WASHINGTON — Stepfathers make slightly better parents than married biological fathers, researchers found in a new study of at-risk urban families.
Mothers reported that stepfathers were more engaged, more cooperative and shared more responsibility than their biological counterparts did, according to the study, published in this month's issue of the Journal of Marriage and Family.
Lawrence Berger, the study's lead author, cautioned that the findings applied only to "fragile families," defined as low-income urban families prone to nonmarital births.
The findings contradict a popular view among social workers and family policy experts that biological fathers invest more in their own flesh and blood.
"I think this research does, to some extent, call some of those assumptions into question," said Rebekah Levine Coley, a developmental psychologist at Boston College.
"It certainly shows that stepfathers or even unmarried social fathers can be quite productive in rearing children," she said.
The study found little difference in how engaged stepfathers were in playing with their children compared with married biological fathers. Mothers also trusted stepfathers and married biological fathers equally when it came to caring for the mothers' offspring when they were away.
The biggest difference between stepfathers and married biological fathers was that stepfathers were more cooperative with mothers, Berger said.
Mothers interviewed weren't comparing their current partners with their exes, he noted. Rather, they described the parenting skills of their present husbands, and the appraisals of those who were wed to biological fathers were compared with those who were wed to their children's stepfathers.
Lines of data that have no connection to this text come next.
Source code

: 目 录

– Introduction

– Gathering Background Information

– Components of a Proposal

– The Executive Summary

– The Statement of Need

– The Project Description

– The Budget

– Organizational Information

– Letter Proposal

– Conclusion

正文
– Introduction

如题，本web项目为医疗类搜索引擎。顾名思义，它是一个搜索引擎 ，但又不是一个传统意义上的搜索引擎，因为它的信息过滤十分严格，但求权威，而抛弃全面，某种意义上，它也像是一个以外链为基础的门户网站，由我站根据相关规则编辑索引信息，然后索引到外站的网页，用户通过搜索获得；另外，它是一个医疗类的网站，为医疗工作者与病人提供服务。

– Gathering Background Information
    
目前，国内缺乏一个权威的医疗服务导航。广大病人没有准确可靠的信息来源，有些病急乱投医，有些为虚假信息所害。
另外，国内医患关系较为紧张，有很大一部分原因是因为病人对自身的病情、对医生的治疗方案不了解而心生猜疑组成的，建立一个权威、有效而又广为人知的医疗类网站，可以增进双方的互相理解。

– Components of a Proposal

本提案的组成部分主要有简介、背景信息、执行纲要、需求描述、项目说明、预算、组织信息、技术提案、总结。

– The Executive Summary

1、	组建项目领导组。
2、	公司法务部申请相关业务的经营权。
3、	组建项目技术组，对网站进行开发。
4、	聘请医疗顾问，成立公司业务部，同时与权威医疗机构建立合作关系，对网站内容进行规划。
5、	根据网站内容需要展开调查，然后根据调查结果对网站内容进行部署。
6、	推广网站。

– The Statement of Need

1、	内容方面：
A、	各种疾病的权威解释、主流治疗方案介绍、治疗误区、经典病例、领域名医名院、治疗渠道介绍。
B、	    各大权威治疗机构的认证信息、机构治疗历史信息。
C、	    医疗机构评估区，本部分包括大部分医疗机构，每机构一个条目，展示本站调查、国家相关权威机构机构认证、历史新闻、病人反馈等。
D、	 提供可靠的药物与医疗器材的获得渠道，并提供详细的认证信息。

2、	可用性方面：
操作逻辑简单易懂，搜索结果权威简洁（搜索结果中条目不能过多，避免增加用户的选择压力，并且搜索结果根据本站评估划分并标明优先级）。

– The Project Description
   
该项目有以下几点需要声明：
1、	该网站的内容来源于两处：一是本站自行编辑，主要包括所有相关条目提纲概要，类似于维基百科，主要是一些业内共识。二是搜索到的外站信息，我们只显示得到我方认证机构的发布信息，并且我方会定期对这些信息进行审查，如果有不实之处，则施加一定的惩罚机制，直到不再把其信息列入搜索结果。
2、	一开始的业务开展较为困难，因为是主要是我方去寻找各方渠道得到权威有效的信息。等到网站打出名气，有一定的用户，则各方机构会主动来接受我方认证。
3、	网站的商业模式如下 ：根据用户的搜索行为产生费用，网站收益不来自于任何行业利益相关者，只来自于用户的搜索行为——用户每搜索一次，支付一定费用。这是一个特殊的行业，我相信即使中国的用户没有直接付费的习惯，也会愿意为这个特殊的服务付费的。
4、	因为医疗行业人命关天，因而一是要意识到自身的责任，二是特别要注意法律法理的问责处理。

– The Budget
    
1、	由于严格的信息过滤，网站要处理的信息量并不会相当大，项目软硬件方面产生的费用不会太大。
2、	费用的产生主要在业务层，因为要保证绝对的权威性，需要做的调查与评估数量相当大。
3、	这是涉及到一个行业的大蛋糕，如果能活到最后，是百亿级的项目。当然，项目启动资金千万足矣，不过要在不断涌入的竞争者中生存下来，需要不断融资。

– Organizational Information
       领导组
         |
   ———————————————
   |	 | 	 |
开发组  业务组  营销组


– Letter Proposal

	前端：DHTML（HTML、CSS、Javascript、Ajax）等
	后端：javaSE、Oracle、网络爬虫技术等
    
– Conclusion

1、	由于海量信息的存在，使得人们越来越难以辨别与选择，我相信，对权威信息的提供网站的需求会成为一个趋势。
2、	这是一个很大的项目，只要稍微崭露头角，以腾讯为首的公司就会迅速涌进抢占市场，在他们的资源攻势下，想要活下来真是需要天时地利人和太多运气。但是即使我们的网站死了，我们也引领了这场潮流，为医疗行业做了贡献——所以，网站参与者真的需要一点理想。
Mothers reported that stepfathers shared their parenting views and talked to them more about their parental wants than natural fathers did, said Berger, an assistant professor at the social work school of the University of Wisconsin-Madison.
"(Stepfathers) have to work harder to fit in and to have a useful productive role," Coley said.
The study theorized that men who married women with children might have a greater interest in parenting. Married biological fathers might gravitate toward more traditional roles such as breadwinning, it speculated.
The study also looked at biological fathers who hadn't married and at
"cohabiting social fathers." It found that mothers trusted unmarried biological fathers more than cohabiting social fathers to care for their children. But cohabiting social fathers were more cooperative with mothers when it came to parenting.
The findings were drawn from 2,098 interviews with urban mothers from the Fragile Families and Child Wellbeing study. The children, born from 1998 to 2000, were 5 years old at the time of the last interviews.